(Beginning of Input data)
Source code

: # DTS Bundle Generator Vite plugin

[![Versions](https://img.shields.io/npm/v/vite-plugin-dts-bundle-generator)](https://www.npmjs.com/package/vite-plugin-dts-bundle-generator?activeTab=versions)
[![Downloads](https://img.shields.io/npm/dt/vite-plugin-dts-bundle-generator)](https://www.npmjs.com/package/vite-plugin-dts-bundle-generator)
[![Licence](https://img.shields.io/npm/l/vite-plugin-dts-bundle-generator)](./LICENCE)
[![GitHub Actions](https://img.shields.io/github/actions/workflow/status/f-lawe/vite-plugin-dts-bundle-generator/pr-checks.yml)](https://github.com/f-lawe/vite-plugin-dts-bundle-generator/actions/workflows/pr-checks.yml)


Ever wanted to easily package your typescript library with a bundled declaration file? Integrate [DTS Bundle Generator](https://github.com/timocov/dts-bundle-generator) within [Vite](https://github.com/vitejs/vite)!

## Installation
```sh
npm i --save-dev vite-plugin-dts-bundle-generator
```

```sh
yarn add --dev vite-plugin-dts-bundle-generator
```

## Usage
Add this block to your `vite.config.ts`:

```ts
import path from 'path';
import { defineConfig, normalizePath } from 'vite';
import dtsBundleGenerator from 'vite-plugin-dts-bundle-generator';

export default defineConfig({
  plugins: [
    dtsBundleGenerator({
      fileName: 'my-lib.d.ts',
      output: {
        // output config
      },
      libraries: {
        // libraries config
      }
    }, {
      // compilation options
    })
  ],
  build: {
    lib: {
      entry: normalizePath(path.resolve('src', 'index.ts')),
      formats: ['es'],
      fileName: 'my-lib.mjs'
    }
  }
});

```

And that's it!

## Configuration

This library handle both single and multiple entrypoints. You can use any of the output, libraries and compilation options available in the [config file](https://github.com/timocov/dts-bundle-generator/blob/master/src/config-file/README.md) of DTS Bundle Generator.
(End of Input data)
▶ **The problem**: I'd like an exact copy of the lines above, from the very first one through the line that contains "## Configuration", with nothing else added.

▶ **Solution to the problem**:
Source code

: # DTS Bundle Generator Vite plugin

[![Versions](https://img.shields.io/npm/v/vite-plugin-dts-bundle-generator)](https://www.npmjs.com/package/vite-plugin-dts-bundle-generator?activeTab=versions)
[![Downloads](https://img.shields.io/npm/dt/vite-plugin-dts-bundle-generator)](https://www.npmjs.com/package/vite-plugin-dts-bundle-generator)
[![Licence](https://img.shields.io/npm/l/vite-plugin-dts-bundle-generator)](./LICENCE)
[![GitHub Actions](https://img.shields.io/github/actions/workflow/status/f-lawe/vite-plugin-dts-bundle-generator/pr-checks.yml)](https://github.com/f-lawe/vite-plugin-dts-bundle-generator/actions/workflows/pr-checks.yml)


Ever wanted to easily package your typescript library with a bundled declaration file? Integrate [DTS Bundle Generator](https://github.com/timocov/dts-bundle-generator) within [Vite](https://github.com/vitejs/vite)!

## Installation
```sh
npm i --save-dev vite-plugin-dts-bundle-generator
```

```sh
yarn add --dev vite-plugin-dts-bundle-generator
```

## Usage
Add this block to your `vite.config.ts`:

```ts
import path from 'path';
import { defineConfig, normalizePath } from 'vite';
import dtsBundleGenerator from 'vite-plugin-dts-bundle-generator';

export default defineConfig({
  plugins: [
    dtsBundleGenerator({
      fileName: 'my-lib.d.ts',
      output: {
        // output config
      },
      libraries: {
        // libraries config
      }
    }, {
      // compilation options
    })
  ],
  build: {
    lib: {
      entry: normalizePath(path.resolve('src', 'index.ts')),
      formats: ['es'],
      fileName: 'my-lib.mjs'
    }
  }
});

```

And that's it!

## Configuration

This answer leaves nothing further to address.